Nuclear Regulatory Commission officials and congressmen questioned the agency's effectiveness in policing the nuclear industry at a briefing yesterday on one of the most serious power plant failures since Three Mile Island.

Early on June 9, the Davis-Besse nuclear plant in Oak Harbor, Ohio, experienced a series of "incidents" similar to the problems that confronted the operators at the Three Mile Island plant in Pennsylvania six years ago.

At least 16 pieces of equipment failed at the Ohio facility, and plant operators pushed the wrong buttons at least once, according to NRC officials. It was the eighth time this year that equipment failure or employe error had caused the plant to shut down.

According to a memorandum prepared by the staff of the House Energy and Commerce subcommittee on energy conservation and power, the NRC has documented numerous shortcomings of the Davis-Besse plant since 1979, often without requiring the owner, Toledo Edison Co., to make the recommended modifications.

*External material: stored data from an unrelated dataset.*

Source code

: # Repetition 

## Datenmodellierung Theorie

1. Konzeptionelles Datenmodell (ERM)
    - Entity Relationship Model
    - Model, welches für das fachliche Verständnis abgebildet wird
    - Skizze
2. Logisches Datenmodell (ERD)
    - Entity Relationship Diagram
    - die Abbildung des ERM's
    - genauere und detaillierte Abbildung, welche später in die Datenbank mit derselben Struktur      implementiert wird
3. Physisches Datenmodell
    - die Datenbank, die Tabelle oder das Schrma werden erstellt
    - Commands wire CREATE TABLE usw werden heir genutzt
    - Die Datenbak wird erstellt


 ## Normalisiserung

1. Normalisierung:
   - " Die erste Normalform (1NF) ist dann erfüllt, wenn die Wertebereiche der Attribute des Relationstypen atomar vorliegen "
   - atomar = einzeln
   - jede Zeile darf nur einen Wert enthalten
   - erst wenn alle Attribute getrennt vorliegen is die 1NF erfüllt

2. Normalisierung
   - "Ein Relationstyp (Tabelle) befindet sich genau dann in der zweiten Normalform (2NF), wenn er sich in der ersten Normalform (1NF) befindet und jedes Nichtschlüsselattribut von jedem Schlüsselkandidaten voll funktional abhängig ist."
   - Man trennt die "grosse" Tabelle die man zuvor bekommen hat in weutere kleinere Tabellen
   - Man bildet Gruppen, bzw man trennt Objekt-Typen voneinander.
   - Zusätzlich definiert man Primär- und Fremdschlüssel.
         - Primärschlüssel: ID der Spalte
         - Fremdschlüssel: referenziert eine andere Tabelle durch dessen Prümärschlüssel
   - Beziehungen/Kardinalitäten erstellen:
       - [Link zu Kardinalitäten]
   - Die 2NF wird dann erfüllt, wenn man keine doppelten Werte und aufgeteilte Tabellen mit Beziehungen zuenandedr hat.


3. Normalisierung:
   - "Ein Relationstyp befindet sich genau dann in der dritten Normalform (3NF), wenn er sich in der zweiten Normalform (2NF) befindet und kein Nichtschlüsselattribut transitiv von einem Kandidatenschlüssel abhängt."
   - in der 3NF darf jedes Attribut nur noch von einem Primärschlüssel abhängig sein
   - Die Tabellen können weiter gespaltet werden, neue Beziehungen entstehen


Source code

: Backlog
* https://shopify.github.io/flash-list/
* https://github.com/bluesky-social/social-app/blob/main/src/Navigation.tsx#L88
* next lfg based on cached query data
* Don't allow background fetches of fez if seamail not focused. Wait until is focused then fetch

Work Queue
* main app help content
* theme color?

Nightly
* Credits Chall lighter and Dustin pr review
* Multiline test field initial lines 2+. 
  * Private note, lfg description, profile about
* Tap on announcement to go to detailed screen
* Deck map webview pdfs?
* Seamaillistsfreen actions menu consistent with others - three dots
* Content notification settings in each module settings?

NRC officials yesterday were sharply critical of both Davis-Besse management and the NRC itself for not following the commission's recommendations, issued almost annually since 1979, that the plant have a third pump system to supplement the main pump system and the backup system, both of which are steam-powered. The plant's problems began with failure of both the pumping systems.

A 1975 NRC review plan said that auxiliary pumps should be powered by "diverse power sources." The Davis-Besse plant is the only one in the country that does not follow the review plan's suggestion and continues to use only steam-powered pumps.

Subcommittee Chairman Edward J. Markey (D-Mass.) said the incident "was waiting to happen" and "raised serious questions about whether the NRC is guilty of malpractice."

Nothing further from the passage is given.